(Saved data entries)
▬▬▬▬▬▬▬▬▬▬
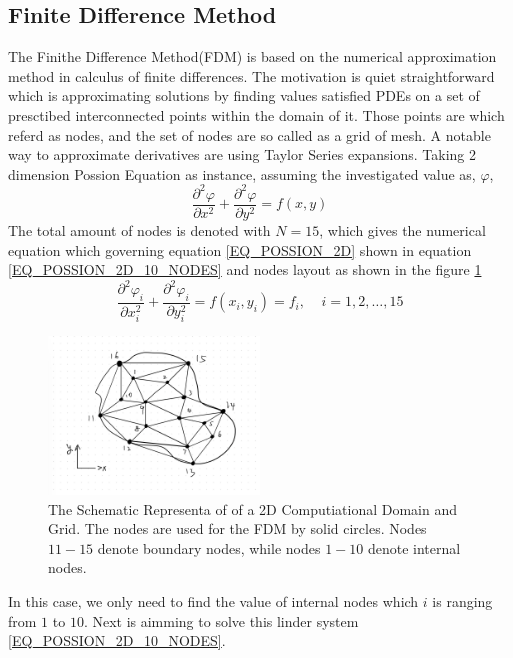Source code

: \subsection{Finite Difference Method}\label{SEC:FDM}
The Finithe Difference Method(FDM) is based on the numerical approximation method in calculus of finite differences.
The motivation is quiet straightforward which is approximating solutions by finding values satisfied PDEs on a set of 
presctibed interconnected points within the domain of it. Those points are which referd as nodes, and the set of nodes 
are so called as a grid of mesh.
A notable way to approximate derivatives are using 
Taylor Series expansions.
Taking 2 dimension Possion Equation as instance, assuming the investigated value as, $\varphi$,
\begin{equation}\label{EQ_POSSION_2D}
  \frac{
    \partial ^ 2 \varphi  
  }{
    \partial x ^ 2
  } +
  \frac{
    \partial ^ 2 \varphi  
  }{
    \partial y ^ 2
  }
  =  f(x,y)
\end{equation}
The total amount of nodes is denoted with $N = 15$, which gives the numerical equation which governing 
equation \ref{EQ_POSSION_2D} 
shown in 
equation \ref{EQ_POSSION_2D_10_NODES} and nodes layout as shown in the 
figure \ref{FIG_POSSION_2D_10_NODES}
\begin{equation}\label{EQ_POSSION_2D_10_NODES}
  \frac{
    \partial ^ 2 \varphi_i
  }{
    \partial x_i ^ 2
  } +
  \frac{
    \partial ^ 2 \varphi_i
  }{
    \partial y_i ^ 2
  }
  =  f(x_i,y_i) = f_i, \:\:\:\:\: i = 1,2,\dots,15
\end{equation}
\begin{figure}[htbp]
  \centering
  \includegraphics[width=0.5\textwidth]{figure/FIG_POSSION_2D_10_NODES.jpg}
  \caption{The Schematic Representa of of a 2D Computiational Domain and Grid. The nodes are used for the FDM by solid circles. 
  Nodes $11-15$ denote boundary nodes, while nodes $1-10$ denote internal nodes.}
  \label{FIG_POSSION_2D_10_NODES}
\end{figure}
In this case, we only need to find the value of internal nodes which $i$ is ranging from $1$ to $10$.
Next is aimming to solve this linder system \ref{EQ_POSSION_2D_10_NODES}.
▬▬▬▬▬▬▬▬▬▬
**EXERCISE DIRECTIONS**
The records above need to be restated word for word, with the pictures left out.

**EXERCISE SOLUTION**
Source code

: \subsection{Finite Difference Method}\label{SEC:FDM}
The Finithe Difference Method(FDM) is based on the numerical approximation method in calculus of finite differences.
The motivation is quiet straightforward which is approximating solutions by finding values satisfied PDEs on a set of 
presctibed interconnected points within the domain of it. Those points are which referd as nodes, and the set of nodes 
are so called as a grid of mesh.
A notable way to approximate derivatives are using 
Taylor Series expansions.
Taking 2 dimension Possion Equation as instance, assuming the investigated value as, $\varphi$,
\begin{equation}\label{EQ_POSSION_2D}
  \frac{
    \partial ^ 2 \varphi  
  }{
    \partial x ^ 2
  } +
  \frac{
    \partial ^ 2 \varphi  
  }{
    \partial y ^ 2
  }
  =  f(x,y)
\end{equation}
The total amount of nodes is denoted with $N = 15$, which gives the numerical equation which governing 
equation \ref{EQ_POSSION_2D} 
shown in 
equation \ref{EQ_POSSION_2D_10_NODES} and nodes layout as shown in the 
figure \ref{FIG_POSSION_2D_10_NODES}
\begin{equation}\label{EQ_POSSION_2D_10_NODES}
  \frac{
    \partial ^ 2 \varphi_i
  }{
    \partial x_i ^ 2
  } +
  \frac{
    \partial ^ 2 \varphi_i
  }{
    \partial y_i ^ 2
  }
  =  f(x_i,y_i) = f_i, \:\:\:\:\: i = 1,2,\dots,15
\end{equation}
\begin{figure}[htbp]
  \centering
  \includegraphics[width=0.5\textwidth]{figure/FIG_POSSION_2D_10_NODES.jpg}
  \caption{The Schematic Representa of of a 2D Computiational Domain and Grid. The nodes are used for the FDM by solid circles. 
  Nodes $11-15$ denote boundary nodes, while nodes $1-10$ denote internal nodes.}
  \label{FIG_POSSION_2D_10_NODES}
\end{figure}
In this case, we only need to find the value of internal nodes which $i$ is ranging from $1$ to $10$.
Next is aimming to solve this linder system \ref{EQ_POSSION_2D_10_NODES}.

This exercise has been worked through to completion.